195 Misc. 260 | N.Y. Sup. Ct. | 1949
This action is in equity to offset one judgment against another.
On December 31, 1931, the corporate defendant recovered a judgment against the plaintiff in the sum of $2,451.22 in the City Court of the City of New York, County of New York. On May 27,1941, Mark Rafalsky & Co. recovered a judgment in the sum of $17,796.75 against the corporate defendant. On November 11, 1947, in consideration of the sum of $500, Rafalsky assigned the said judgment to plaintiff. There was then due thereon the sum of $15,311.34. The plaintiff seeks to setoff the latter judgment against the judgment of December 31, 1931.
The defendant, Traub, was a member of the law firm of Edison and Traub, which was retained by the corporate defendant in 1931 to enforce the claim against the plaintiff upon which the 1931
The firm of Edison and Traub were the attorneys of record in the suit against the plaintiff. An attorney’s lien arose at the commencement of the action against the plaintiff and attached to the judgment. (Judiciary Law, § 475.) The measure of the lien, in the absence of a special agreement, is the reasonable value of the legal services rendered in the action. In the instant case there was an agreement, which is binding unless it is shown to be void because unconscionable, which the plaintiff has failed to demonstrate (Ward v. Orsini, 243 N. Y. 123; Matter of Sasson, 231 App. Div. 524; Frieder v. Alderman, 95 Misc. 259).
It is unnecessary to decide whether the lien of the attorneys survived the arrangement of 1940 whereby their share was increased to 70%. The said arrangement effected an equitable assignment to the-attorneys of the judgment against the plaintiff to the extent of 70% thereof, which antedated and is superior to the right of setoff now asserted by him. (Harwood v. Grange, 137 N. Y. 538, 540; Williams v. Ingersoll, 89 N. Y. 508; LaFetra v. Hudson Trust Co., 203 App. Div. 729, affd. 236 N. Y. 533.) The equitable right of setoff presently sought to be enforced is subject to the said equitable assignment. (Williams v. Ingersoll, supra.) Even in the absence of notice of the equitable assignment, and assuming the plaintiff to be a purchaser for value, no legal right or title to the judgment against him was obtained by plaintiff upon the assignment to him of the judgment against the corporate defendant, and hence plaintiff is not a transferee in good faith for value who takes free from equitable liens or
The corporate defendant resists setoff on equitable grounds. Setoff in equity is not a matter of right but is granted in the exercise of discretion defined by well-recognized equitable principles of universal application (Beecher v. Vogt Mfg. Co., 227 N. Y. 468, 473). It is contended, and appears without question, that the plaintiff purchased the judgment against the corporate defendant solely for the purpose of setoff and for a relatively nominal consideration. A judgment is an absolute legal obligation to pay, which is unaffected by its assignment, and the adequacy of the consideration is of importance only between the assignor and assignee; and the purpose to offset does not destroy the right of setoff (People ex rel. Manning v. New-York C. P., 13 Wend. 649, 654-655; Kretsch v. Denofrio, 137 App. Div. 617).

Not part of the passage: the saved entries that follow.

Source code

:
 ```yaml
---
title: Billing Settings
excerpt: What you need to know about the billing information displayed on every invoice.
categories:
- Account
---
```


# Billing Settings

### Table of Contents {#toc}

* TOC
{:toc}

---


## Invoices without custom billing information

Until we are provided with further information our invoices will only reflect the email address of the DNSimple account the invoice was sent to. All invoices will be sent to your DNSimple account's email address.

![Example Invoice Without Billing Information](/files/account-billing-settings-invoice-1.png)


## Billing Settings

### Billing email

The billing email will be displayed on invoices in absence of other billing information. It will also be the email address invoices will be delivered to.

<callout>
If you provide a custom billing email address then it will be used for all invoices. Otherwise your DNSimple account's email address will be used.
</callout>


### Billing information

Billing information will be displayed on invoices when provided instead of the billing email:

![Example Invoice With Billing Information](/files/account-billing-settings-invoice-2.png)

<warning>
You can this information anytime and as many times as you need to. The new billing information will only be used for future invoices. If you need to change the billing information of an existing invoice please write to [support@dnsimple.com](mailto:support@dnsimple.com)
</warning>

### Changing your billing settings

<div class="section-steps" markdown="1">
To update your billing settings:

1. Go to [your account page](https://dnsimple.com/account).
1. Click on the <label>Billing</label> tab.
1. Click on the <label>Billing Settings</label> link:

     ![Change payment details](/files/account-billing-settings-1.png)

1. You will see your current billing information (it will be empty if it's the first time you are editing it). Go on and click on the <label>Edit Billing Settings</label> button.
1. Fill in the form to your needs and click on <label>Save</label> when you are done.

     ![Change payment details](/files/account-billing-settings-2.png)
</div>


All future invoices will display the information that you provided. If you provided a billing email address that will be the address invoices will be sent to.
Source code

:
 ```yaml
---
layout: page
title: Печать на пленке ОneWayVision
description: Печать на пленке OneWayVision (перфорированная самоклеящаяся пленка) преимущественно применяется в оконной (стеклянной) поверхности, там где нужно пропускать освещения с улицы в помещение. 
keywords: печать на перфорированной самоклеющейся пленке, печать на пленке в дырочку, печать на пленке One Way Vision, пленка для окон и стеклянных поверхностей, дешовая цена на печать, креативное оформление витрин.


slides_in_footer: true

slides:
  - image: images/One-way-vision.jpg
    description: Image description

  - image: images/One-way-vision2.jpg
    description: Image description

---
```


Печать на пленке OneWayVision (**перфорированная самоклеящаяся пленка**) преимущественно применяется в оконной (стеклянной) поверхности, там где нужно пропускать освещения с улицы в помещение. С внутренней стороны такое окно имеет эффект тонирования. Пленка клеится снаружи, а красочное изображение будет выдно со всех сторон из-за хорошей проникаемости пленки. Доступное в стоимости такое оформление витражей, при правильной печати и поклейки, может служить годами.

The corporate defendant also argues that the plaintiff will gain an undue advantage in that he will partially escape payment of his obligation by utilizing a judgment against said defendant acquired for a nominal consideration. The court fails to recognize therein any basis for the denial of equitable relief, which is not to be granted or denied except on established equitable grounds as opposed to whim or caprice.

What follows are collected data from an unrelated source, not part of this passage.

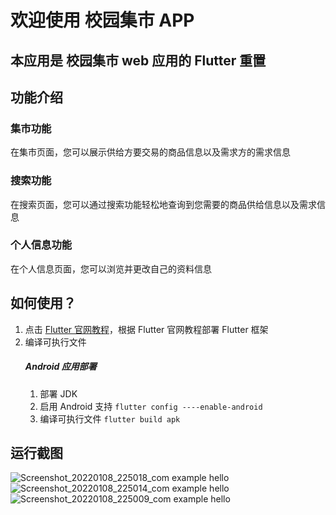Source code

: # 欢迎使用 校园集市 APP

## 本应用是 校园集市 web 应用的 Flutter 重置

## 功能介绍
### 集市功能
在集市页面，您可以展示供给方要交易的商品信息以及需求方的需求信息
### 搜索功能
在搜索页面，您可以通过搜索功能轻松地查询到您需要的商品供给信息以及需求信息
### 个人信息功能
在个人信息页面，您可以浏览并更改自己的资料信息
## 如何使用？
1. 点击 [Flutter 官网教程](https://docs.flutter.dev/get-started/install)，根据 Flutter 官网教程部署 Flutter 框架
2. 编译可执行文件
   ##### Android 应用部署
    1.  部署 JDK
    2. 启用 Android 支持
       ```flutter config ----enable-android```
    3. 编译可执行文件
       ```flutter build apk```
## 运行截图
![Screenshot_20220108_225018_com example hello](https://user-images.githubusercontent.com/68538794/148648707-08531df8-2fda-4e3b-b914-ca4860ef5333.jpg)
![Screenshot_20220108_225014_com example hello](https://user-images.githubusercontent.com/68538794/148648729-edcd58ff-1218-4d01-a2c3-e9a6783ec7e8.jpg)
![Screenshot_20220108_225009_com example hello](https://user-images.githubusercontent.com/68538794/148648763-32deee10-5bed-4fdd-9057-91250bd40793.jpg)
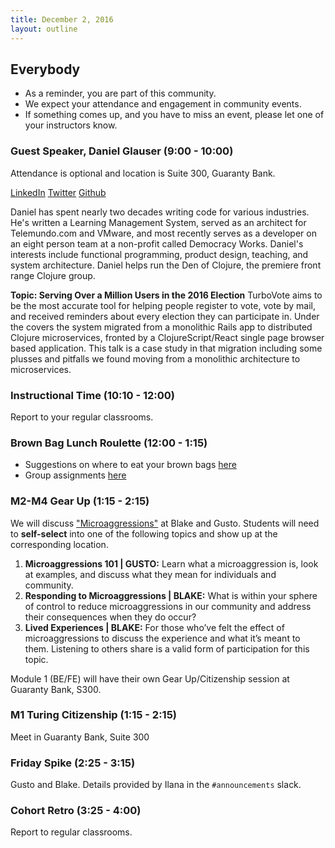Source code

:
 ```yaml
---
title: December 2, 2016
layout: outline
---
```


## Everybody

- As a reminder, you are part of this community.
- We expect your attendance and engagement in community events.
- If something comes up, and you have to miss an event, please let one of your instructors know.

### Guest Speaker, Daniel Glauser (9:00 - 10:00)

Attendance is optional and location is Suite 300, Guaranty Bank.

[LinkedIn](https://www.linkedin.com/in/danglauser)
[Twitter](https://twitter.com/danielglauser)
[Github](https://github.com/danielglauser)

Daniel has spent nearly two decades writing code for various industries. He's written a Learning Management System, served as an architect for Telemundo.com and VMware, and most recently serves as a developer on an eight person team at a non-profit called Democracy Works. Daniel's interests include functional programming, product design, teaching, and system architecture. Daniel helps run the Den of Clojure, the premiere front range Clojure group.

**Topic: Serving Over a Million Users in the 2016 Election**
TurboVote aims to be the most accurate tool for helping people register to vote, vote by mail, and received reminders about every election they can participate in. Under the covers the system migrated from a monolithic Rails app to distributed Clojure microservices, fronted by a ClojureScript/React single page browser based application. This talk is a case study in that migration including some plusses and pitfalls we found moving from a monolithic architecture to microservices.

### Instructional Time (10:10 - 12:00)
Report to your regular classrooms.

### Brown Bag Lunch Roulette (12:00 - 1:15)

* Suggestions on where to eat your brown bags [here](https://www.google.com/maps/d/viewer?mid=1TSz9u-SZ2gefWm4j6Fochl_TjJk&ll=39.742277467616894%2C-104.99754389999998&z=15)
* Group assignments [here](https://github.com/turingschool/interdisciplinary-planning/blob/master/groups/20161202.markdown)

### M2-M4 Gear Up (1:15 - 2:15)
We will discuss ["Microaggressions"](https://github.com/turingschool/gear-up/blob/master/microaggressions.markdown) at Blake and Gusto. Students will need to **self-select** into one of the following topics and show up at the corresponding location.

1. **Microaggressions 101 | GUSTO:** Learn what a microaggression is, look at examples, and discuss what they mean for individuals and community.
2. **Responding to Microaggressions | BLAKE:** What is within your sphere of control to reduce microaggressions in our community and address their consequences when they do occur?
3. **Lived Experiences | BLAKE:** For those who’ve felt the effect of microaggressions to discuss the experience and what it’s meant to them. Listening to others share is a valid form of participation for this topic.

Module 1 (BE/FE) will have their own Gear Up/Citizenship session at Guaranty Bank, S300.

### M1 Turing Citizenship (1:15 - 2:15)
Meet in Guaranty Bank, Suite 300

### Friday Spike (2:25 - 3:15)
Gusto and Blake. Details provided by Ilana in the `#announcements` slack.

### Cohort Retro (3:25 - 4:00)
Report to regular classrooms.
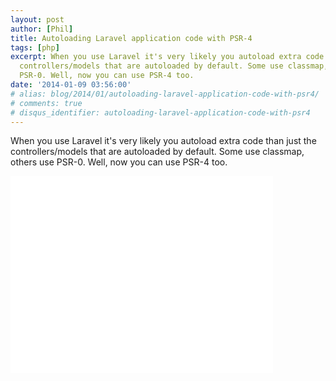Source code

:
 ```yaml
---
layout: post
author: [Phil]
title: Autoloading Laravel application code with PSR-4
tags: [php]
excerpt: When you use Laravel it's very likely you autoload extra code than just the
  controllers/models that are autoloaded by default. Some use classmap, others use
  PSR-0. Well, now you can use PSR-4 too.
date: '2014-01-09 03:56:00'
# alias: blog/2014/01/autoloading-laravel-application-code-with-psr4/
# comments: true
# disqus_identifier: autoloading-laravel-application-code-with-psr4
---
```


When you use Laravel it's very likely you autoload extra code than just the controllers/models that are autoloaded by default. Some use classmap, others use PSR-0. Well, now you can use PSR-4 too.

<iframe width="420" height="315" src="//www.youtube.com/embed/hb7drRpDxgY" frameborder="0" allowfullscreen></iframe>
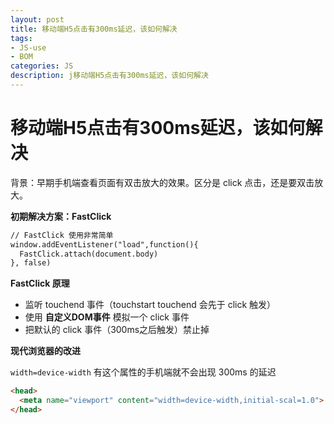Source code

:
 ```yaml
---
layout: post
title: 移动端H5点击有300ms延迟，该如何解决
tags:
- JS-use
- BOM
categories: JS
description: j移动端H5点击有300ms延迟，该如何解决
---
```


# 移动端H5点击有300ms延迟，该如何解决

背景：早期手机端查看页面有双击放大的效果。区分是 click 点击，还是要双击放大。

**初期解决方案：FastClick**

```html
// FastClick 使用非常简单
window.addEventListener("load",function(){
  FastClick.attach(document.body)
}, false)
```
**FastClick 原理**

- 监听 touchend 事件（touchstart touchend 会先于 click 触发）  
- 使用 **自定义DOM事件** 模拟一个 click 事件  
- 把默认的 click 事件（300ms之后触发）禁止掉  

**现代浏览器的改进**

`width=device-width` 有这个属性的手机端就不会出现 300ms 的延迟

```html
<head>
  <meta name="viewport" content="width=device-width,initial-scal=1.0">
</head>
```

It is also contended that the judgment assigned to the plaintiff may not be offset because the stipulation upon which it was rendered excludes such use. The said stipulation, dated May 20,1941, contains a warranty on the part of the corporate defendant herein that it has no property, other than that therein specified, which specification did not include the judgment of 1931 against the plaintiff. The said stipulation further provides that the judgment creditor “ will not institute any proceedings supplementary to execution * * * or any receivership proceeding against the defendant unless and until plaintiff ascertains, is informed or believes that the defendant has acquired or has or may become entitled to property or assets other than the property described in paragraph ‘ 2 ’ hereof, in which event plaintiff shall be free to enforce any and all its rights to collect its judgment or any balance due thereon as against
There remains for. determination the right of the plaintiff to offset. It is predicated on the conceded insolvency of the corporate defendant. Traditionally, equity is moved to act on a showing, of injury in consequence of insolvency. Here, however, it appears that plaintiff knew of the insolvency of the corporate defendant prior to the assignment to him of the judgment against said defendant. Therefore plaintiff has not been injured by the insolvency and he can point to no threatened injury which will support equitable relief. The principle enunciated in Pond v. Harwood (139 N. Y. 111, 119) would seem to apply: “ Plaintiff was not the owner of the judgment when the appellant’s action was brought. He purchased it subsequently with full knowledge of the situation, and of the appellant’s insolvency, and paid no value for it. If there is anything due on it, he may enforce it by such appropriate proceedings as the law may authorize; but he cannot invoke the interposition of a court of equity to give him an advantage which at law the ownership of the judgment does not confer upon him. Something more than the mere existence of reciprocal and independent demands is required to authorize a set-off in equity * * *. Circumstances must be shown from which it can be inferred that one debt was contracted on the faith of the other, or that there was an agreement between the parties that the one should be deducted from the other, or some other intervening equity, which renders the interposition of that court necessary for the creditor’s protection.”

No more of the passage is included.